Ultimately, based on the datasheet and the PTAB's instructive reasoning, the district court granted summary judgment of invalidity as to the remaining claims.

This decision and the Federal Circuit's recent decision in Shaw Industries Group, Inc. v. Automated Creel Systems, Inc., No. 2015-1116, 2015-1119 (Fed. Cir. Mar. 23, 2016) , discussed here, appear to narrow the understood scope of § 315(e) estoppel. In particular, the Clearlamp decision highlights a potential way to revive reasoning that the PTAB considered in an IPR. Where third party discovery yields documents that are not otherwise identifiable by a skilled searcher performing a diligent search, estoppel may not apply.

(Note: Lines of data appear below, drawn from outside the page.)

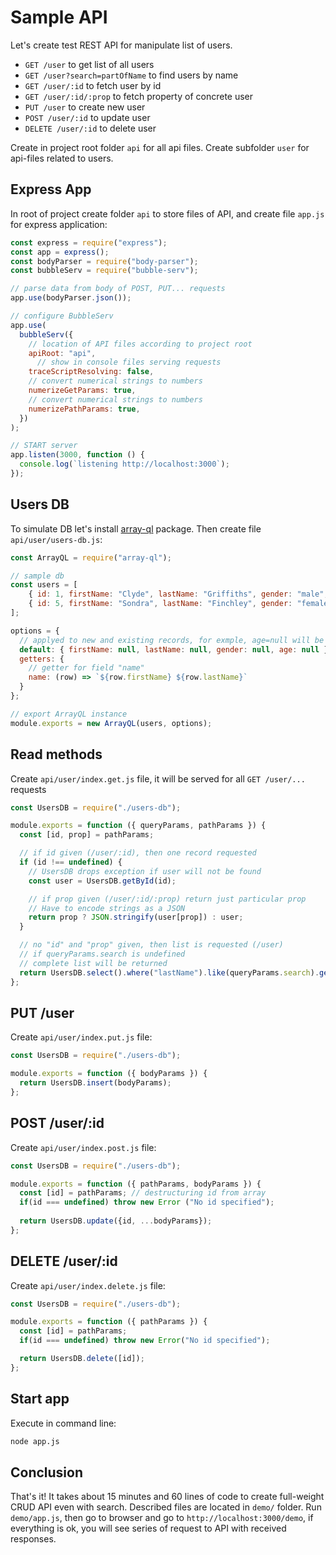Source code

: # Sample API

Let's create test REST API for manipulate list of users.

- `GET /user` to get list of all users
- `GET /user?search=partOfName` to find users by name
- `GET /user/:id` to fetch user by id
- `GET /user/:id/:prop` to fetch property of concrete user
- `PUT /user` to create new user
- `POST /user/:id` to update user
- `DELETE /user/:id` to delete user

Create in project root folder `api` for all api files. Create subfolder `user` for api-files related to users.

## Express App

In root of project create folder `api` to store files of API, and create file `app.js` for express application: 

```javascript
const express = require("express");
const app = express();
const bodyParser = require("body-parser");
const bubbleServ = require("bubble-serv");

// parse data from body of POST, PUT... requests
app.use(bodyParser.json());

// configure BubbleServ
app.use(
  bubbleServ({
    // location of API files according to project root
    apiRoot: "api",
	  // show in console files serving requests
    traceScriptResolving: false,
    // convert numerical strings to numbers
    numerizeGetParams: true,
    // convert numerical strings to numbers
    numerizePathParams: true,
  })
);

// START server
app.listen(3000, function () {
  console.log(`listening http://localhost:3000`);
});
```

## Users DB

To simulate DB let's install [array-ql](https://www.npmjs.com/package/array-ql) package. Then create file `api/user/users-db.js`:

```javascript
const ArrayQL = require("array-ql");

// sample db
const users = [
    { id: 1, firstName: "Clyde", lastName: "Griffiths", gender: "male", age: 24 },
    { id: 5, firstName: "Sondra", lastName: "Finchley", gender: "female" }
];

options = {
  // applyed to new and existing records, for exmple, age=null will be added to "Sondra"
  default: { firstName: null, lastName: null, gender: null, age: null },
  getters: {
    // getter for field "name"
    name: (row) => `${row.firstName} ${row.lastName}`
  }
};

// export ArrayQL instance
module.exports = new ArrayQL(users, options);
```

## Read methods

Create `api/user/index.get.js` file, it will be served for all `GET /user/...` requests

```javascript
const UsersDB = require("./users-db");

module.exports = function ({ queryParams, pathParams }) {
  const [id, prop] = pathParams;

  // if id given (/user/:id), then one record requested
  if (id !== undefined) {
    // UsersDB drops exception if user will not be found
    const user = UsersDB.getById(id);

    // if prop given (/user/:id/:prop) return just particular prop
    // Have to encode strings as a JSON
    return prop ? JSON.stringify(user[prop]) : user;
  }

  // no "id" and "prop" given, then list is requested (/user)
  // if queryParams.search is undefined
  // complete list will be returned
  return UsersDB.select().where("lastName").like(queryParams.search).getList();  
};
```

## PUT /user

Create `api/user/index.put.js` file:

```javascript
const UsersDB = require("./users-db");

module.exports = function ({ bodyParams }) {
  return UsersDB.insert(bodyParams);
};
```

## POST /user/:id

Create `api/user/index.post.js` file:

```javascript
const UsersDB = require("./users-db");

module.exports = function ({ pathParams, bodyParams }) {
  const [id] = pathParams; // destructuring id from array
  if(id === undefined) throw new Error ("No id specified");
  
  return UsersDB.update({id, ...bodyParams});
};
```

## DELETE /user/:id

Create `api/user/index.delete.js` file:

```javascript
const UsersDB = require("./users-db");

module.exports = function ({ pathParams }) {
  const [id] = pathParams;
  if(id === undefined) throw new Error("No id specified");

  return UsersDB.delete([id]);
};
```

## Start app

Execute in command line:

```bash
node app.js
```

## Conclusion

That's it! It takes about 15 minutes and 60 lines of code to create full-weight CRUD API even with search. Described files are located in `demo/` folder. Run `demo/app.js`, then go to browser and go to `http://localhost:3000/demo`, if everything is ok, you will see series of request to API with received responses.
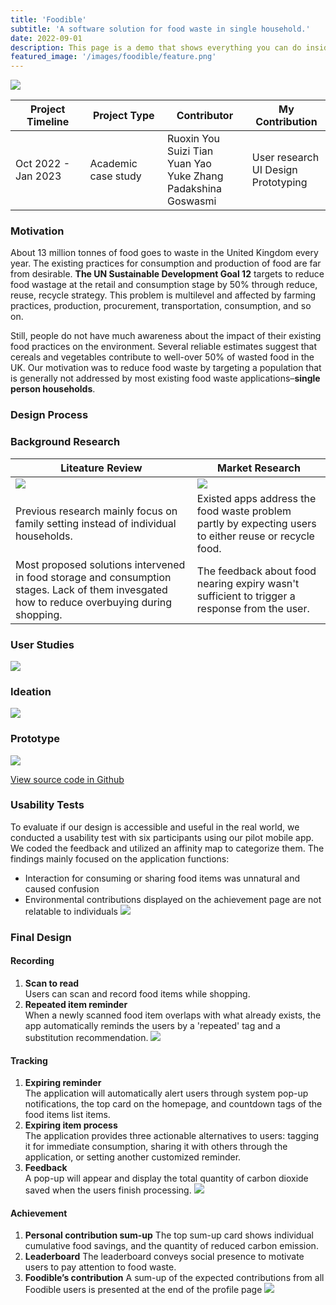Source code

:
 ```yaml
---
title: 'Foodible'
subtitle: 'A software solution for food waste in single household.'
date: 2022-09-01
description: This page is a demo that shows everything you can do inside portfolio and blog posts.
featured_image: '/images/foodible/feature.png'
---
```


![](/images/foodible/foodible.png)

| Project Timeline  | Project Type  | Contributor | My Contribution | 
|----------------------|---------------| --------- | ------- |
| Oct 2022 - Jan 2023 | Academic case study | Ruoxin You <br />  Suizi Tian <br />  Yuan Yao <br />  Yuke Zhang <br />  Padakshina Goswasmi | User research <br /> UI Design <br />  Prototyping <br />

### Motivation 
About 13 million tonnes of food goes to waste in the United Kingdom every year. The existing practices for
consumption and production of food are far from desirable. __The UN Sustainable Development Goal 12__ targets to reduce
food wastage at the retail and consumption stage by 50% through reduce, reuse, recycle strategy. This problem is
multilevel and affected by farming practices, production, procurement, transportation, consumption, and so on. 

Still, people do not have much awareness about the impact of their existing food practices on the environment.
Several reliable estimates suggest that cereals and vegetables contribute to well-over 50% of wasted food in the UK. Our motivation was to reduce food waste by targeting a population that is generally not addressed by most existing food waste applications–__single person households__.

### Design Process
### Background Research 

| Liteature Review | Market Research | 
| -- | -- | 
| ![](/images/foodible/literature_review.png) |  ![](/images/foodible/market_research.png) | 
| Previous research mainly focus on family setting instead of individual households.  | Existed apps address the food waste problem partly by expecting users to either reuse or recycle food. | 
| Most proposed solutions intervened in food storage and consumption stages. Lack of them invesgated how to reduce overbuying during shopping. | The feedback about food nearing expiry wasn't sufficient to trigger a response from the user.| 

### User Studies   
![](/images/foodible/user_study.png)
### Ideation
![](/images/foodible/ideation.png)
### Prototype
![](/images/foodible/storyboard.png)

<a href="https://github.com/whyyao/FoodWaste" class="button button--large">View source code in Github</a>

### Usability Tests
To evaluate if our design is accessible and useful in the real world, we conducted a usability test with six participants using our pilot mobile app. We coded the feedback and utilized an affinity map to categorize them. The findings mainly focused on the application functions:  
- Interaction for consuming or sharing food items was unnatural and caused confusion
- Environmental contributions displayed on the achievement page are not relatable to individuals
![](/images/foodible/usability_test.png)
### Final Design  
#### Recording  
1. __Scan to read__ <br />
Users can scan and record food items while shopping.
2. __Repeated item reminder__ <br />
When a newly scanned food item overlaps with what already exists, the app automatically reminds the users  by a 'repeated' tag and a substitution recommendation.
![](/images/foodible/foodible_recording.png)

#### Tracking  
1. __Expiring reminder__ <br />
The application will automatically alert users through system pop-up notifications, the top card on the homepage, and countdown tags of the food items list items.
2. __Expiring item process__ <br />
The application provides three actionable alternatives to users: tagging it for immediate consumption, sharing it with others through the application, or setting another customized reminder. 
3. __Feedback__ <br />
A pop-up will appear and display the total quantity of carbon dioxide saved when the users finish processing.
![](/images/foodible/foodible_tracking.png)

#### Achievement  
1. __Personal contribution sum-up__
The top sum-up card shows individual cumulative food savings, and the quantity of reduced carbon emission.
2. __Leaderboard__
The leaderboard conveys social presence to motivate users to pay attention to food waste.
3. __Foodible’s contribution__
A sum-up of the expected contributions from all Foodible users is presented at the end of the profile page
![](/images/foodible/foodible_achivement.png)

Thus, defendants whose IPR petitions may not have knocked out all the asserted claims should likely explore the possibility of unearthing new information about the art that underlies the IPR grounds, or even art that my augment the IPR grounds. Conversely, the seemingly narrowing scope of § 315(e)(2)'s estoppel may cause plaintiffs to request additional restrictions in litigation stays pending the outcome of a concurrent IPR – for example, that the requestor agree to waive the assertion of § 102 and § 103 defenses should some asserted claims survive.

The content of this article is intended to provide a general guide to the subject matter. Specialist advice should be sought about your specific circumstances.